:: Source material ::
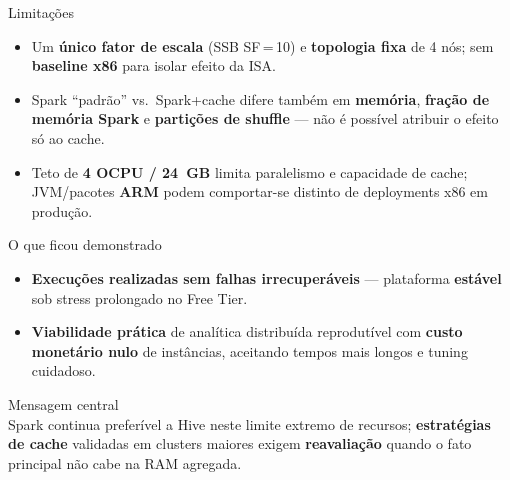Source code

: 
\begin{frame}{Limita\c{c}\~oes}
  \begin{itemize}
    \item Um \textbf{\'unico fator de escala} (SSB SF\,=\,10) e \textbf{topologia fixa} de 4 n\'os; sem \textbf{baseline x86} para isolar efeito da ISA.
    \item Spark ``padr\~ao'' vs.\ Spark+cache difere tamb\'em em \textbf{mem\'oria}, \textbf{fra\c{c}\~ao de mem\'oria Spark} e \textbf{parti\c{c}\~oes de shuffle} --- n\~ao \'e poss\'ivel atribuir o efeito s\'o ao cache.
    \item Teto de \textbf{4 OCPU / 24~GB} limita paralelismo e capacidade de cache; JVM/pacotes \textbf{ARM} podem comportar-se distinto de deployments x86 em produ\c{c}\~ao.
  \end{itemize}
\end{frame}

\begin{frame}{O que ficou demonstrado}
  \begin{itemize}
    \item \textbf{Execuções realizadas sem falhas irrecuper\'aveis }--- plataforma \textbf{est\'avel} sob stress prolongado no Free Tier.
    \item \textbf{Viabilidade pr\'atica} de anal\'itica distribu\'ida reprodut\'ivel com \textbf{custo monet\'ario nulo} de inst\^ancias, aceitando tempos mais longos e tuning cuidadoso.
  \end{itemize}
  \vspace{0.5em}
  \begin{cefetblock}{Mensagem central} \\
    Spark continua prefer\'ivel a Hive neste limite extremo de recursos; \textbf{estrat\'egias de cache} validadas em clusters maiores exigem \textbf{reavalia\c{c}\~ao} quando o fato principal n\~ao cabe na RAM agregada.
  \end{cefetblock}
\end{frame}
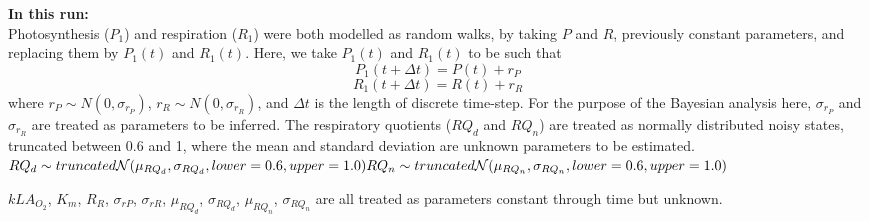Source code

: \documentclass{ruthesis}
\begin{document}
\textbf{In this run:}\\
Photosynthesis ($P_1$) and respiration ($R_1$) were both modelled as random walks, by taking \begin{math}P\end{math} and \begin{math}R\end{math}, previously constant parameters, and replacing them by \begin{math}P_1(t)\end{math} and \begin{math}R_1(t)\end{math}. Here, we take \begin{math}P_1(t)\end{math} and \begin{math}R_1(t)\end{math} to be such that
\begin{displaymath}
P_1(t+\Delta t) = P(t) + r_P
\end{displaymath}
\begin{displaymath}
R_1(t+\Delta t) = R(t) + r_R
\end{displaymath}
where \begin{math}
r_P \sim N(0, \sigma_{r_P})
\end{math}, \begin{math}
r_R \sim N(0, \sigma_{r_R})
\end{math}, and \begin{math}
\Delta t
\end{math} is the length of discrete time-step. For the purpose of the Bayesian analysis here, \begin{math}\sigma_{r_P}\end{math} and \begin{math}\sigma_{r_R}\end{math} are treated as parameters to be inferred.  
The respiratory quotients ($RQ_d$ and $RQ_n$) are treated as normally distributed noisy states, truncated between 0.6 and 1, where the mean and standard deviation are unknown parameters to be estimated. \\
$
RQ_d \sim truncated\mathcal{N}(\mu_{RQ_d}, \sigma_{RQ_d}, lower = 0.6, upper = 1.0) \\
RQ_n \sim truncated\mathcal{N}(\mu_{RQ_n}, \sigma_{RQ_n}, lower = 0.6, upper = 1.0) \\ $

$kLA_{O_2}$, $K_m$, $R_R$, $\sigma_{rP}$, $\sigma_{rR}$, $\mu_{RQ_d}$, $\sigma_{RQ_d}$, $\mu_{RQ_n}$, $\sigma_{RQ_n}$ are all treated as parameters constant through time but unknown. 
\end{document}
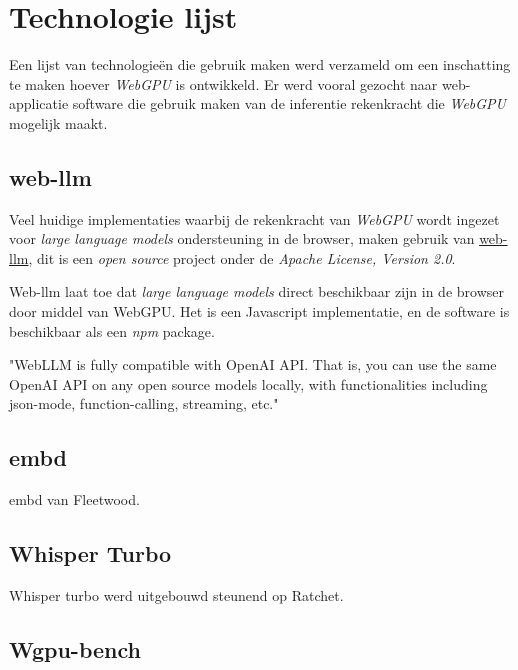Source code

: \chapter{Technologie lijst}
\label{ch:technologylist}

Een lijst van technologieën die gebruik maken werd verzameld om een inschatting te maken hoever \textit{WebGPU} is ontwikkeld. Er werd vooral gezocht naar web-applicatie software die gebruik maken van de inferentie rekenkracht die \textit{WebGPU} mogelijk maakt.

\section{web-llm}

Veel huidige implementaties waarbij de rekenkracht van \textit{WebGPU} wordt ingezet voor \textit{large language models} ondersteuning in de browser, maken gebruik van \href{https://github.com/mlc-ai/web-llm}{web-llm}, dit is een \textit{open source} project onder de \textit{Apache License, Version 2.0}.

\bigbreak{}

Web-llm laat toe dat \textit{large language models} direct beschikbaar zijn in de browser door middel van WebGPU. Het is een Javascript implementatie, en de software is beschikbaar als een \textit{npm} package.

\begin{displayquote}
    "WebLLM is fully compatible with OpenAI API. That is, you can use the same OpenAI API on any open source models locally, with functionalities including json-mode, function-calling, streaming, etc."
\end{displayquote}

\section{embd}

embd van Fleetwood. \autocite{Fleetwood2023c}

\section{Whisper Turbo}

Whisper turbo werd uitgebouwd steunend op Ratchet. \autocite{Fleetwood2023b}

\section{Wgpu-bench}

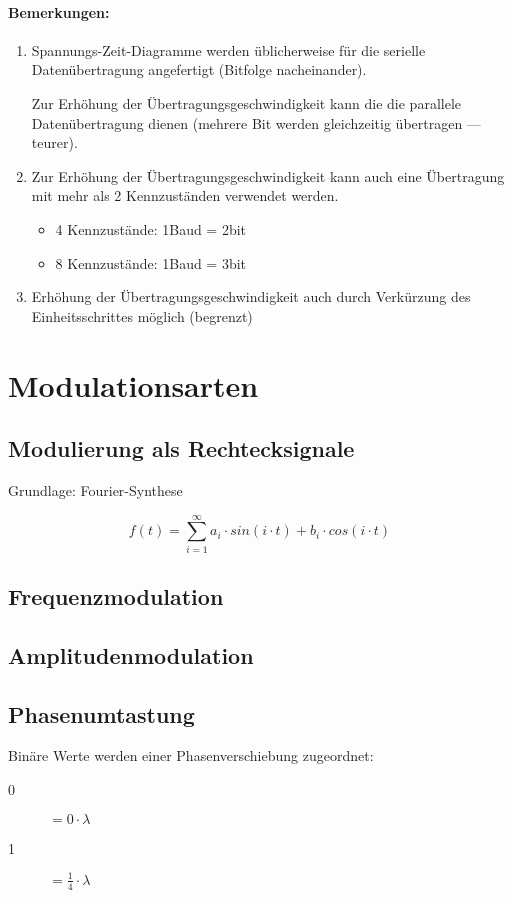 \paragraph{Bemerkungen:}
\begin{enumerate}
\item Spannungs-Zeit-Diagramme werden üblicherweise für die serielle Datenübertragung angefertigt (Bitfolge nacheinander).

Zur Erhöhung der Übertragungsgeschwindigkeit kann die die parallele Datenübertragung dienen (mehrere Bit werden gleichzeitig übertragen — teurer).
\item Zur Erhöhung der Übertragungsgeschwindigkeit kann auch eine Übertragung mit mehr als 2 Kennzuständen verwendet werden. 
\begin{itemize}
\item 4 Kennzustände: 1Baud = 2bit
\item 8 Kennzustände: 1Baud = 3bit
\end{itemize}
\item Erhöhung der Übertragungsgeschwindigkeit auch durch Verkürzung des Einheitsschrittes möglich (begrenzt)
\end{enumerate}

\section{Modulationsarten}

\subsection{Modulierung als Rechtecksignale}
Grundlage: Fourier-Synthese

$$ f(t) = \sum\limits_{i=1}^\infty a_i \cdot sin(i \cdot t) + b_i \cdot cos(i \cdot t) $$


\subsection{Frequenzmodulation}

\subsection{Amplitudenmodulation}

\subsection{Phasenumtastung}

Binäre Werte werden einer Phasenverschiebung zugeordnet:
\begin{description}
\item[0] $= 0 \cdot \lambda $
\item[1] $= \frac{1}{4} \cdot \lambda $
\end{description}

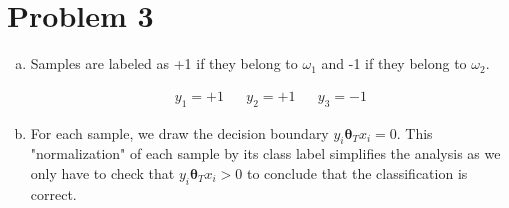 \documentclass[a4paper, 10pt, twoside]{article}
\begin{document}
\section*{Problem 3}

\begin{enumerate}[a)]
    \item Samples are labeled as +1 if they belong to $\omega_1$ and -1 if they belong to $\omega_2$.

          \begin{align*}
              y_1 = +1 &  & y_2 = +1 &  & y_3 = -1
          \end{align*}

    \item For each sample, we draw the decision boundary $y_i \bm{\theta}_T x_i = 0$. This "normalization" of each sample by its class label simplifies the analysis as we only have to check that $y_i \bm{\theta}_T x_i > 0$ to conclude that the classification is correct.


\end{enumerate}
\end{document}
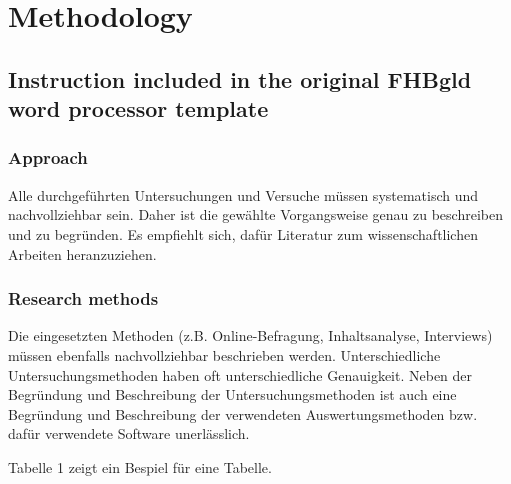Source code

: \chapter{Methodology}

\section{Instruction included in the original FHBgld word processor template}
\subsection{Approach}
Alle durchgeführten Untersuchungen und Versuche müssen systematisch und nachvollziehbar sein. Daher ist die gewählte Vorgangsweise genau zu beschreiben und zu begründen. Es empfiehlt sich, dafür Literatur zum wissenschaftlichen Arbeiten heranzuziehen.

\subsection{Research methods}
Die eingesetzten Methoden (z.B. Online-Befragung, Inhaltsanalyse, Interviews) müssen ebenfalls nachvollziehbar beschrieben werden. 
Unterschiedliche Untersuchungsmethoden haben oft unterschiedliche Genauigkeit.
Neben der Begründung und Beschreibung der Untersuchungsmethoden ist auch eine Begründung und Beschreibung der verwendeten Auswertungsmethoden bzw. dafür verwendete Software unerlässlich.


Tabelle 1 zeigt ein Bespiel für eine Tabelle. 

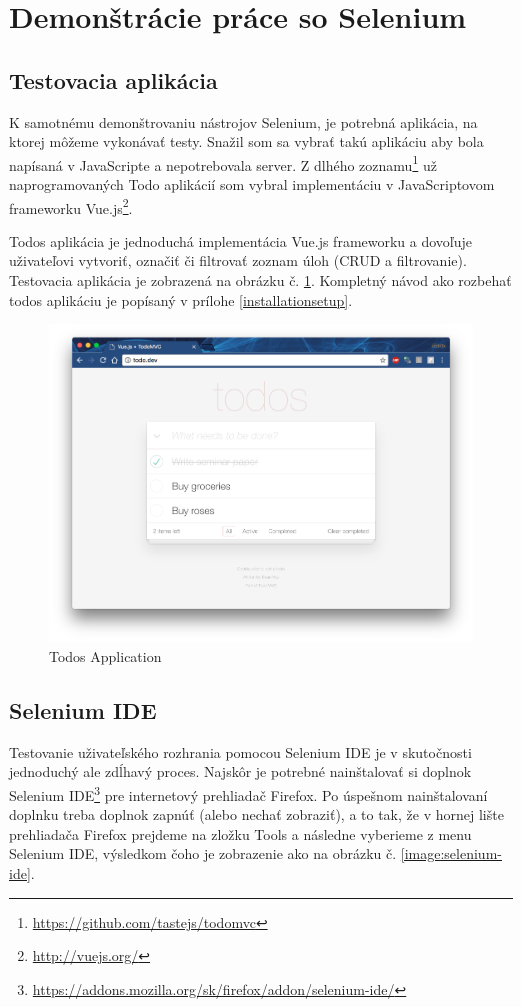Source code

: \section{Demonštrácie práce so Selenium}
\subsection{Testovacia aplikácia}
K samotnému demonštrovaniu nástrojov Selenium, je potrebná aplikácia, na ktorej môžeme vykonávať testy. Snažil som sa vybrať takú aplikáciu aby bola napísaná v JavaScripte a nepotrebovala server. Z dlhého zoznamu\footnote{\url{https://github.com/tastejs/todomvc}} už naprogramovaných Todo aplikácií som vybral implementáciu v JavaScriptovom frameworku Vue.js\footnote{\url{http://vuejs.org/}}.

Todos aplikácia je jednoduchá implementácia Vue.js frameworku a dovoľuje uživateľovi vytvoriť, označiť či filtrovať zoznam úloh (CRUD a filtrovanie). Testovacia aplikácia je zobrazená na obrázku č. \ref{image:todos-filled}. Kompletný návod ako rozbehať todos aplikáciu je popísaný v prílohe \ref{installationsetup}.
\begin{figure}[h]
  \centering
  \includegraphics[width={\textwidth}]{img/vue-js-todo-filled.png}
  \caption{Todos Application}
  \label{image:todos-filled}
\end{figure}
\subsection{Selenium IDE}
Testovanie uživateľského rozhrania pomocou Selenium \acs{IDE} je v skutočnosti jednoduchý ale zdĺhavý proces. Najskôr je potrebné nainštalovať si doplnok Selenium \acs{IDE}\footnote{\url{https://addons.mozilla.org/sk/firefox/addon/selenium-ide/}} pre internetový prehliadač Firefox. Po úspešnom nainštalovaní doplnku treba doplnok zapnúť (alebo nechať zobraziť), a to tak, že v hornej lište prehliadača Firefox prejdeme na zložku Tools a následne vyberieme z menu Selenium \acs{IDE}, výsledkom čoho je zobrazenie ako na obrázku č. \ref{image:selenium-ide}.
:::
## Required action
Read through the data and copy every line where "werden" shows up.

## Result
\item Spannungs-Zeit-Diagramme werden üblicherweise für die serielle Datenübertragung angefertigt (Bitfolge nacheinander).
Zur Erhöhung der Übertragungsgeschwindigkeit kann die die parallele Datenübertragung dienen (mehrere Bit werden gleichzeitig übertragen — teurer).
\item Zur Erhöhung der Übertragungsgeschwindigkeit kann auch eine Übertragung mit mehr als 2 Kennzuständen verwendet werden. 
Binäre Werte werden einer Phasenverschiebung zugeordnet:
Die eingesetzten Methoden (z.B. Online-Befragung, Inhaltsanalyse, Interviews) müssen ebenfalls nachvollziehbar beschrieben werden. 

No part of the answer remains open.